Scientific classification
- Kingdom: Animalia
- Phylum: Chordata
- Class: Actinopterygii
- Order: Lophiiformes
- Family: Antennariidae
- Genus: Fowlerichthys
- Species: F. avalonis
- Binomial name: Fowlerichthys avalonis (D. S. Jordan & Starks, 1907)
- Synonyms: Antennarius avalonis D. S. Jordan & Starks, 1907;

= Fowlerichthys avalonis =

- Authority: (D. S. Jordan & Starks, 1907)
- Conservation status: LC
- Synonyms: Antennarius avalonis D. S. Jordan & Starks, 1907

Species of frogfish

Fowlerichthys avalonis, the roughbar frogfish or roughjaw frogfish, is a species of marine ray-finned fish belonging to the family Antennariidae, the frogfishes. This fish is found in the Eastern Pacific Ocean, where it is the most widespread frogfish species.

==Taxonomy==
Fowlerichthys avalonis Was first formally described as Antennarius avalonis in 1907 by the American ichthyologists David Starr Jordan and Edwin Chapin Starks with its type locality given as Santa Catalina Island, California. The 5th edition of Fishes of the World classifies the genus Fowlerichthys in the family Antennariidae within the suborder Antennarioidei within the order Lophiiformes, the anglerfishes.

==Etymology==
Fowlerichthys avalonis has the genus name Fowlerichthys which combines Fowler, honouring the American ichthyologist Henry Weed Fowler of the Academy of Natural Sciences of Philadelphia who gave Barbour the type specimen of the type species of the genus, F. floridanus, with ichthys, which means fish. The specific name, avalonis, refers to the type locality of Avalon Bay on Santa Catalina Island.

==Description==
Fowlerichthys avalonis has a rather globular body which has some lateral compression with a large upwardly pointing mouth with many small bristle-like teeth. The illicium is roughly equal in length to the second dorsal spine, with an esca, or lure, that is around 40% of the length of the illicium and is an oval bunch of short, vertical appendages. The second dorsal spine is joined to the head by a membrane while the third dorsal spine is unconnected and moveable. The eyes are located on the side of the head and the small gill openings are located to the rear and below the base of the pectoral fin. There is a caudal peduncle but the rear of the dorsal and anal fins are not connected to the caudal fin. The pectoral fins are limb like and have a joint resembling an elbow and have a wide connection to the body. The skin on the body has a dense covering of bifurcated spicules. The color varies and may yellow, orange, red, brown or black with distinct light and dark mottles, There are large black ocelli with thin orange margins on the base of the rear of the dorsal fin. The dorsal fin has between 12 and 14 soft rays while the anal fin has 8 or 9 soft rays. This species has a maximum published total length of 33 cm.
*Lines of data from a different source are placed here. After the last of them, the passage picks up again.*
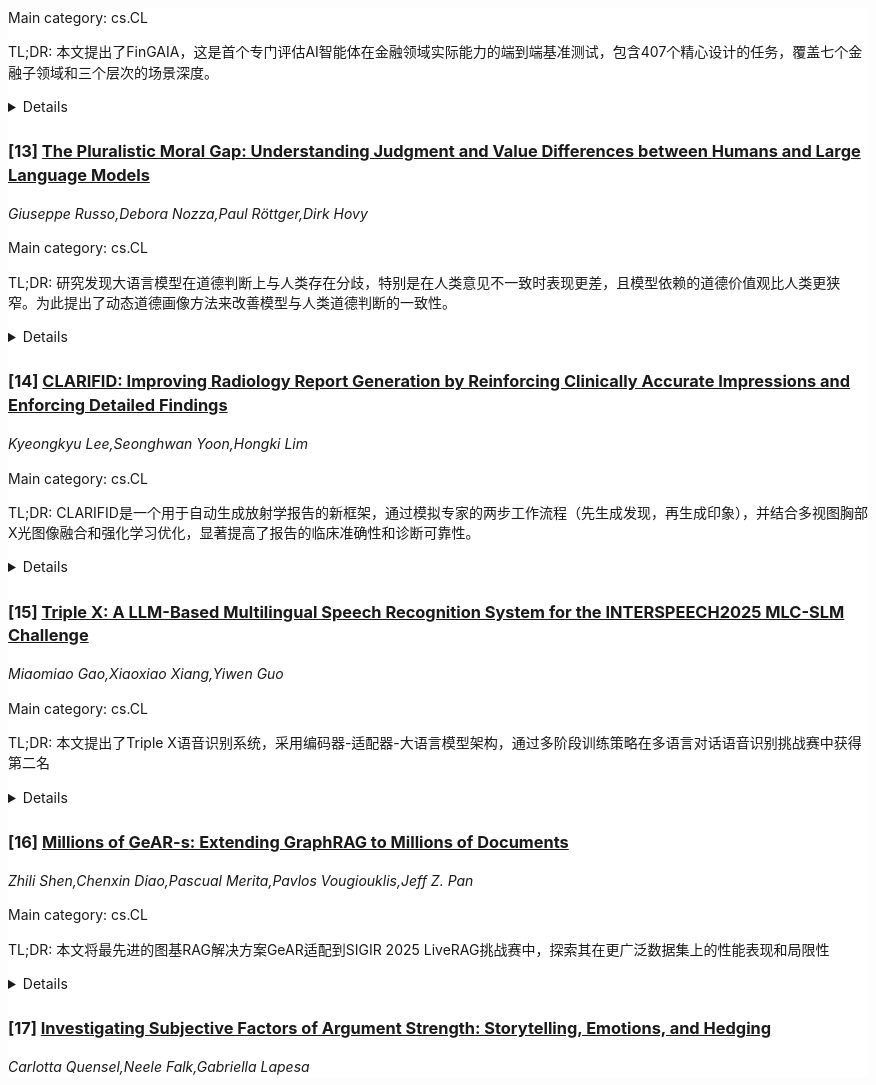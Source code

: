 Main category: cs.CL

TL;DR: 本文提出了FinGAIA，这是首个专门评估AI智能体在金融领域实际能力的端到端基准测试，包含407个精心设计的任务，覆盖七个金融子领域和三个层次的场景深度。


<details><summary>Details</summary></details>


### [13] [The Pluralistic Moral Gap: Understanding Judgment and Value Differences between Humans and Large Language Models](https://arxiv.org/abs/2507.17216)
*Giuseppe Russo,Debora Nozza,Paul Röttger,Dirk Hovy*

Main category: cs.CL

TL;DR: 研究发现大语言模型在道德判断上与人类存在分歧，特别是在人类意见不一致时表现更差，且模型依赖的道德价值观比人类更狭窄。为此提出了动态道德画像方法来改善模型与人类道德判断的一致性。


<details><summary>Details</summary></details>


### [14] [CLARIFID: Improving Radiology Report Generation by Reinforcing Clinically Accurate Impressions and Enforcing Detailed Findings](https://arxiv.org/abs/2507.17234)
*Kyeongkyu Lee,Seonghwan Yoon,Hongki Lim*

Main category: cs.CL

TL;DR: CLARIFID是一个用于自动生成放射学报告的新框架，通过模拟专家的两步工作流程（先生成发现，再生成印象），并结合多视图胸部X光图像融合和强化学习优化，显著提高了报告的临床准确性和诊断可靠性。


<details><summary>Details</summary></details>


### [15] [Triple X: A LLM-Based Multilingual Speech Recognition System for the INTERSPEECH2025 MLC-SLM Challenge](https://arxiv.org/abs/2507.17288)
*Miaomiao Gao,Xiaoxiao Xiang,Yiwen Guo*

Main category: cs.CL

TL;DR: 本文提出了Triple X语音识别系统，采用编码器-适配器-大语言模型架构，通过多阶段训练策略在多语言对话语音识别挑战赛中获得第二名


<details><summary>Details</summary></details>


### [16] [Millions of $\text{GeAR}$-s: Extending GraphRAG to Millions of Documents](https://arxiv.org/abs/2507.17399)
*Zhili Shen,Chenxin Diao,Pascual Merita,Pavlos Vougiouklis,Jeff Z. Pan*

Main category: cs.CL

TL;DR: 本文将最先进的图基RAG解决方案GeAR适配到SIGIR 2025 LiveRAG挑战赛中，探索其在更广泛数据集上的性能表现和局限性


<details><summary>Details</summary></details>


### [17] [Investigating Subjective Factors of Argument Strength: Storytelling, Emotions, and Hedging](https://arxiv.org/abs/2507.17409)
*Carlotta Quensel,Neele Falk,Gabriella Lapesa*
==Distribution and habitat==
Fowlerichthys avalonis is the most widely distributed frogfish in the eastern Pacific Ocean and is distributed from California in the north to northern Chile in the south. The roughbar frogfish is found at depths between 0 and 300 m, although they are typically found between 0 and 95 m. They are associated with rocky areas, even within the intertidal zone, as well as areas of sand and mud substrates.

==Biology==
Fowlerichthys avalonis is an ambush predator, sitting motionless on the reef, camouflaged, waiting for small fish to come within striking distance. They are also known to stalk prey such as fish and crustaceans. Spawning involves the laying of pelagic eggs, the females laying as many as 300,000 eggs within a buoyant raft, this floats in the sea for several days until the eggs hatch. Crustaceans dominate the diet of younger fishes while adults prey mainly in fish.